5 tips for student travel

Steph Kent

Don’t be intimidated by travelling (and its costs) – a trip to somewhere new, whether to the other side of the province or the world, will be something you’ll never forget.

Get out there on a student budget with these five tips.

1Book early, book direct

As a student, the times when you can travel are pretty predictable. Save money by booking your transport and accommodations as far ahead as possible. Some flights start increasing their prices as early as three months before take-off.

Use your student label to save money, too. Some train lines offer student tickets or discount cards, for example.

If you can’t book that far ahead, keep an eye out for deals and sales. For flying, Google.ca/flights and skyscanner.ca can help you find the cheapest tickets and can set up alerts to watch for falling prices.

Once you find the best price, try booking directly with the travel provider. They’ll often give you the best deal and include perks like free meals.

2Hostels are your friend (finder)

Skip the price of a hotel room and the dice roll of Airbnb: book a hostel instead. A good hostel is safe, clean and built with travellers in mind.

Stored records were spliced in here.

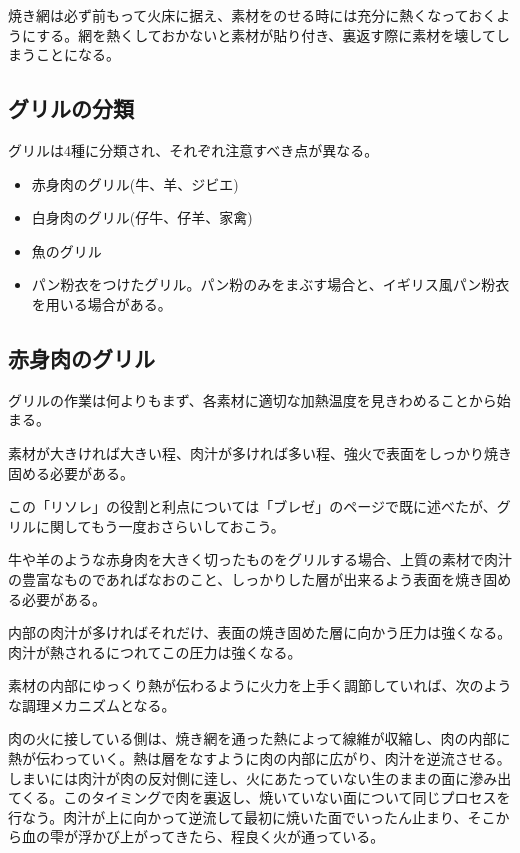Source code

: 焼き網は必ず前もって火床に据え、素材をのせる時には充分に熱くなっておくようにする。網を熱くしておかないと素材が貼り付き、裏返す際に素材を壊してしまうことになる。

\hypertarget{ux30b0ux30eaux30ebux306eux5206ux985e}{%
\subsection{グリルの分類}\label{ux30b0ux30eaux30ebux306eux5206ux985e}}

グリルは4種に分類され、それぞれ注意すべき点が異なる。

\begin{itemize}
\tightlist
\item
  赤身肉のグリル(牛、羊、ジビエ)
\item
  白身肉のグリル(仔牛、仔羊、家禽)
\item
  魚のグリル
\item
  パン粉衣をつけたグリル。パン粉のみをまぶす場合と、イギリス風パン粉衣を用いる場合がある。
\end{itemize}

\hypertarget{ux8d64ux8eabux8089ux306eux30b0ux30eaux30eb}{%
\subsection{赤身肉のグリル}\label{ux8d64ux8eabux8089ux306eux30b0ux30eaux30eb}}

グリルの作業は何よりもまず、各素材に適切な加熱温度を見きわめることから始まる。

素材が大きければ大きい程、肉汁が多ければ多い程、強火で表面をしっかり焼き固める必要がある。

この「リソレ」の役割と利点については「ブレゼ」のページで既に述べたが、グリルに関してもう一度おさらいしておこう。

牛や羊のような赤身肉を大きく切ったものをグリルする場合、上質の素材で肉汁の豊富なものであればなおのこと、しっかりした層が出来るよう表面を焼き固める必要がある。

内部の肉汁が多ければそれだけ、表面の焼き固めた層に向かう圧力は強くなる。肉汁が熱されるにつれてこの圧力は強くなる。

素材の内部にゆっくり熱が伝わるように火力を上手く調節していれば、次のような調理メカニズムとなる。

肉の火に接している側は、焼き網を通った熱によって線維が収縮し、肉の内部に熱が伝わっていく。熱は層をなすように肉の内部に広がり、肉汁を逆流させる。しまいには肉汁が肉の反対側に逹し、火にあたっていない生のままの面に滲み出てくる。このタイミングで肉を裏返し、焼いていない面について同じプロセスを行なう。肉汁が上に向かって逆流して最初に焼いた面でいったん止まり、そこから血の雫が浮かび上がってきたら、程良く火が通っている。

They’re cheap, and though you’ll be sharing a room with others, you’ll probably only be there to sleep and check Facebook. A good hostel will also have some combination of lounges, kitchens, and pubs/bars, along with a helpful front desk with travel resources and discounts on food, tours, or affiliated hostels.

If you’re travelling alone or with a small group, it’s easy to make friends from around the world with your roommates or at the breakfast table.

Check out hostelworld.com for rates and reviews of hostels around the world, but remember to check if there’s perks for booking direct.

3Sleep on the go and wake up ready

Combine transport and bed by booking overnight travel.

It may not be the comfiest, but you do save on accommodation for a night and save your waking hours for enjoying yourself in whatever place you wake up in.

Some trains and busses are made for overnight travel and include pillows, beds, and no disturbances.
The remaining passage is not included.